Posted on 25.09.2019, 11:42
Larger companies usually have an invoice ledger that monitors transactions throughout. Other businesses may have fewer people allocated to these tasks, and in small businesses the CEO may handle almost everything. But regardless of this there is one question that cause headaches for small and large alike – What happens if we don’t manage to balance the accounts?
1. Long credits
It’s not unusual to offer special treatment to larger clients, often in the form of longer credits. As much as 90 days, which is far from optional for your business. But sometimes you have no choice but to accept it. If you find yourself in a critical situation because of these clients the ultimate solution is to sell your invoice. The money will be available to you quickly, while the customer can continue to enjoy a long credit.
2. Late payments
Payments is the type of liquidity flow that is most difficult to administer, since it is beyond your control. Many businesses today experience lack of liquidity due to late payments, and the solutions may be as follows: either you conduct business with better clients, and negotiate shorter credits, or you delegate the risk of credit to a company that is willing to buy your invoice.

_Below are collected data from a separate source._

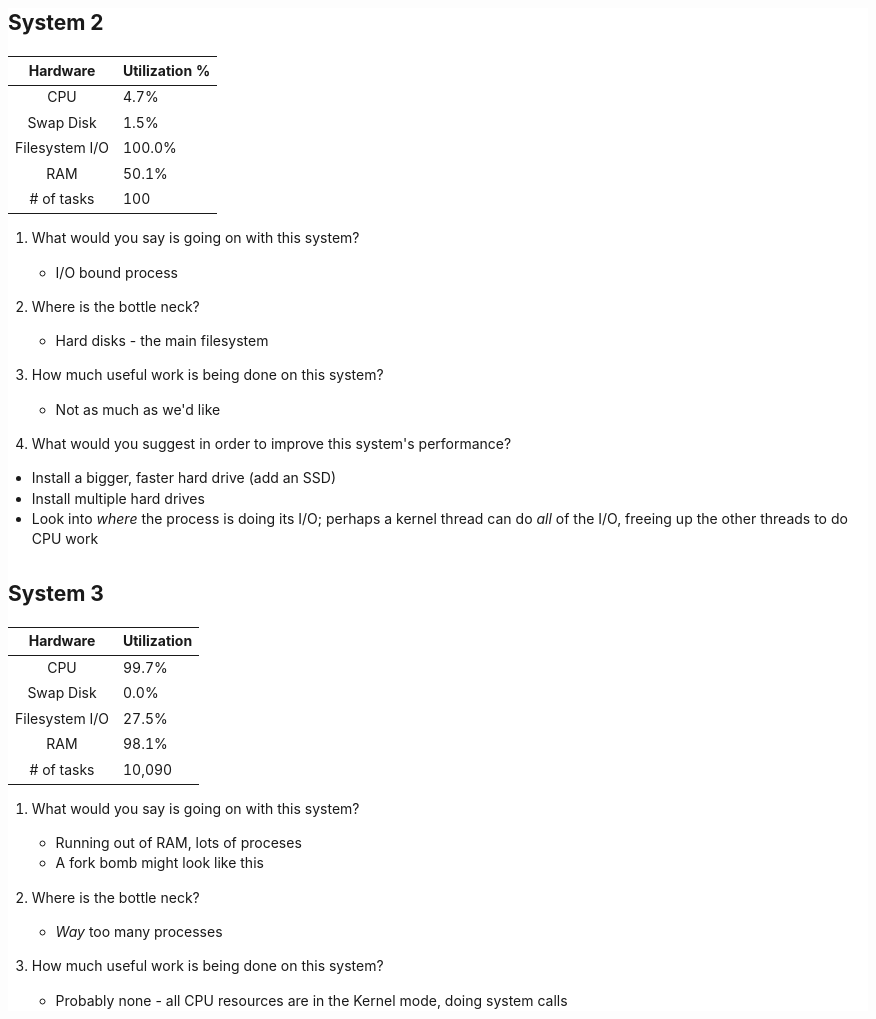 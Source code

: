 
## System 2

| Hardware       | Utilization %
|:--------------:|--------------
| CPU            |      4.7%
| Swap Disk      |      1.5%
| Filesystem I/O |    100.0%
| RAM            |     50.1%
| # of tasks     |      100

1. What would you say is going on with this system?
    *   I/O bound process

2. Where is the bottle neck?
    *   Hard disks - the main filesystem

3. How much useful work is being done on this system?
    *   Not as much as we'd like

4. What would you suggest in order to improve this system's performance?

- Install a bigger, faster hard drive (add an SSD)
- Install multiple hard drives
- Look into *where* the process is doing its I/O; perhaps a kernel thread can
  do *all* of the I/O, freeing up the other threads to do CPU work


## System 3

| Hardware       | Utilization
|:--------------:|------------
| CPU            |     99.7%
| Swap Disk      |      0.0%
| Filesystem I/O |     27.5%
| RAM            |     98.1%
| # of tasks     |   10,090

1. What would you say is going on with this system?
    *   Running out of RAM, lots of proceses
    *   A fork bomb might look like this

2. Where is the bottle neck?
    *   *Way* too many processes

3. How much useful work is being done on this system?
    *   Probably none - all CPU resources are in the Kernel mode, doing system
        calls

3. The risks of selling your invoice
Already at the point of delivery you assume financial risk. If the payment fails to materialise this risk increases, and if the customer expects continuous delivery despite continuous non-payment, the risk increases at every turn. It isn’t beneficial for your company, nor is the added stress beneficial for you personally. An Ibuprofen may help this headache temporarily, but for the long term you need a better solution.
Late payments also leads to a greater burden of administration. The most common causes of late payments are that the invoice failed to reach the customer, that the invoice is faulty, that the customer doesn’t agree on the completion of delivery of the service/goods, or that the customer may have issues of liquidity and simply can’t pay the invoice. The time and effort it take to investigate, administer and solve these issues can be entrusted to a company that buys the invoice. It frees up your resources to be put to better use.
5. Poor liquidity
All the factors above add to poorer liquidity. I don’t think this requires further explanations, other than that the most effective way to increase your liquidity and improve your balance sheet is to sell your invoices, and through that quickly access essential funds.
Get rid of your headaches
When selling your invoice there are several ways to get rid of your headaches, enabling you to focus on the activities your company set out to do, and achieving greater profitability: Peer-to-peer, bank loan, factoring, invoice mortgaging, crowdfunding, leasing etc.